Start of Data section

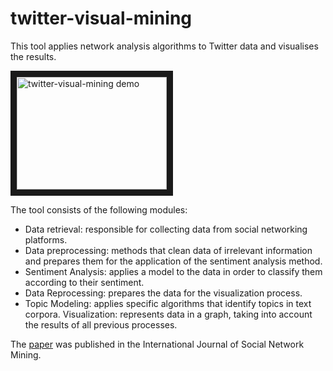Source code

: # twitter-visual-mining
This tool applies network analysis algorithms to Twitter data and visualises the results.

<a href="http://www.youtube.com/watch?feature=player_embedded&v=bFfzgWL6HGs" target="_blank"><img src="http://img.youtube.com/vi/bFfzgWL6HGs/1.jpg" 
alt="twitter-visual-mining demo" width="240" height="180" border="10" /></a>


The tool consists of the following modules:
* Data retrieval: responsible for collecting data from social networking platforms.
* Data preprocessing: methods that clean data of irrelevant information and prepares them for the application of the sentiment analysis method.
* Sentiment Analysis: applies a model to the data in order to classify them according to their sentiment.
* Data Reprocessing: prepares the data for the visualization process.
* Topic Modeling: applies specific algorithms that identify topics in text corpora. Visualization: represents data in a graph, taking into account the results of all previous processes.

The [paper](https://www.inderscienceonline.com/doi/abs/10.1504/IJSNM.2016.082647) was published in the International Journal of Social Network Mining.
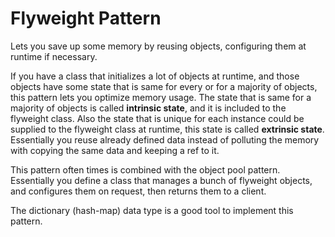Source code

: # Flyweight Pattern

Lets you save up some memory by reusing objects, configuring them at runtime if necessary.

If you have a class that initializes a lot of objects at runtime, and those objects have some state that is same for every or for a majority of objects, this pattern lets you optimize memory usage. The state that is same for a majority of objects is called **intrinsic state**, and it is included to the flyweight class. Also the state that is unique for each instance could be supplied to the flyweight class at runtime, this state is called **extrinsic state**. Essentially you reuse already defined data instead of polluting the memory with copying the same data and keeping a ref to it.

This pattern often times is combined with the object pool pattern. Essentially you define a class that manages a bunch of flyweight objects, and configures them on request, then returns them to a client.

The dictionary (hash-map) data type is a good tool to implement this pattern.
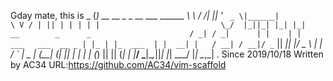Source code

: Gday mate, this is              _                                            (_)                                    __   __ _  _ __ ___  ______                   \ \ / /| || '_ ` _ \|______|                   \ V / | || | | | | |                           \_/  |_||_| |_| |_|   __        _      _                      / _| / _|      | |    | |    ___   ___  __ _ | |_ | |_  ___  | |  __| |   / __| / __|/ _` ||  _||  _|/ _ \ | | / _` |   \__ \| (__| (_| || |  | | | (_) || || (_| |   |___/ \___|\__,_||_|  |_|  \___/ |_| \__,_|                                                                                              .  Since 2019/10/18  Written by AC34   URL:https://github.com/AC34/vim-scaffold    
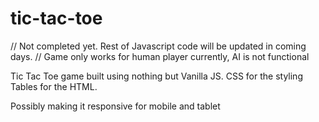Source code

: # tic-tac-toe

// Not completed yet. Rest of Javascript code will be updated in coming days. 
// Game only works for human player currently, AI is not functional

Tic Tac Toe game built using nothing but Vanilla JS. 
CSS for the styling 
Tables for the HTML. 

Possibly making it responsive for mobile and tablet 
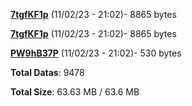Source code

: [**7tgfKF1p**](/data/7tgfKF1p.txt) (11/02/23 - 21:02)- 8865 bytes

[**7tgfKF1p**](/data/7tgfKF1p.txt) (11/02/23 - 21:02)- 8865 bytes

[**PW9hB37P**](/data/PW9hB37P.txt) (11/02/23 - 21:02)- 530 bytes

**Total Datas**: 9478

**Total Size**: 63.63 MB / 63.6 MB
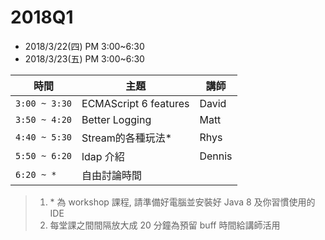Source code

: # 2018Q1

- 2018/3/22(四) PM 3:00~6:30
- 2018/3/23(五) PM 3:00~6:30

| 時間 | 主題 | 講師 |
|-----|------|-----|
| `3:00 ~ 3:30` | ECMAScript 6 features | David | 
| `3:50 ~ 4:20` | Better Logging | Matt | 
| `4:40 ~ 5:30` | Stream的各種玩法* | Rhys | 
| `5:50 ~ 6:20` | ldap 介紹 | Dennis | 
| `6:20 ~ *` | 自由討論時間| | 

> 1. \* 為 workshop 課程, 請準備好電腦並安裝好 Java 8 及你習慣使用的 IDE
> 2. 每堂課之間間隔放大成 20 分鐘為預留 buff 時間給講師活用

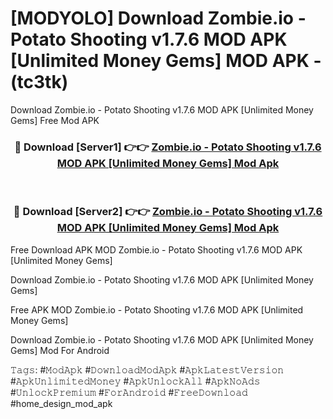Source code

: # [MODYOLO] Download Zombie.io - Potato Shooting v1.7.6 MOD APK [Unlimited Money Gems] MOD APK - (tc3tk)
Download Zombie.io - Potato Shooting v1.7.6 MOD APK [Unlimited Money Gems] Free Mod APK

<div align="center">
<h3>🔴 Download [Server1] 👉👉 <a href="https://apk-comot.site?title=Zombie.io_-_Potato_Shooting_v1.7.6_MOD_APK_[Unlimited_Money_Gems]">Zombie.io - Potato Shooting v1.7.6 MOD APK [Unlimited Money Gems] Mod Apk</a></h3><br>

<h3>🔴 Download [Server2] 👉👉 <a href="https://apk-comot.site?title=Zombie.io_-_Potato_Shooting_v1.7.6_MOD_APK_[Unlimited_Money_Gems]">Zombie.io - Potato Shooting v1.7.6 MOD APK [Unlimited Money Gems] Mod Apk</a></h3>
</div>


Free Download APK MOD Zombie.io - Potato Shooting v1.7.6 MOD APK [Unlimited Money Gems]

Download Zombie.io - Potato Shooting v1.7.6 MOD APK [Unlimited Money Gems] 

Free APK MOD Zombie.io - Potato Shooting v1.7.6 MOD APK [Unlimited Money Gems] 

Download Zombie.io - Potato Shooting v1.7.6 MOD APK [Unlimited Money Gems] Mod For Android

𝚃𝚊𝚐𝚜: #𝙼𝚘𝚍𝙰𝚙𝚔 #𝙳𝚘𝚠𝚗𝚕𝚘𝚊𝚍𝙼𝚘𝚍𝙰𝚙𝚔 #𝙰𝚙𝚔𝙻𝚊𝚝𝚎𝚜𝚝𝚅𝚎𝚛𝚜𝚒𝚘𝚗 #𝙰𝚙𝚔𝚄𝚗𝚕𝚒𝚖𝚒𝚝𝚎𝚍𝙼𝚘𝚗𝚎𝚢 #𝙰𝚙𝚔𝚄𝚗𝚕𝚘𝚌𝚔𝙰𝚕𝚕 #𝙰𝚙𝚔𝙽𝚘𝙰𝚍𝚜 #𝚄𝚗𝚕𝚘𝚌𝚔𝙿𝚛𝚎𝚖𝚒𝚞𝚖 #𝙵𝚘𝚛𝙰𝚗𝚍𝚛𝚘𝚒𝚍 #𝙵𝚛𝚎𝚎𝙳𝚘𝚠𝚗𝚕𝚘𝚊𝚍 #home_design_mod_apk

End of Data section

● **What to work on**
Whenever a line in the records contains the word "Free", copy that line.

● **Response to the exercise**
Download Zombie.io - Potato Shooting v1.7.6 MOD APK [Unlimited Money Gems] Free Mod APK
Free Download APK MOD Zombie.io - Potato Shooting v1.7.6 MOD APK [Unlimited Money Gems]
Free APK MOD Zombie.io - Potato Shooting v1.7.6 MOD APK [Unlimited Money Gems] 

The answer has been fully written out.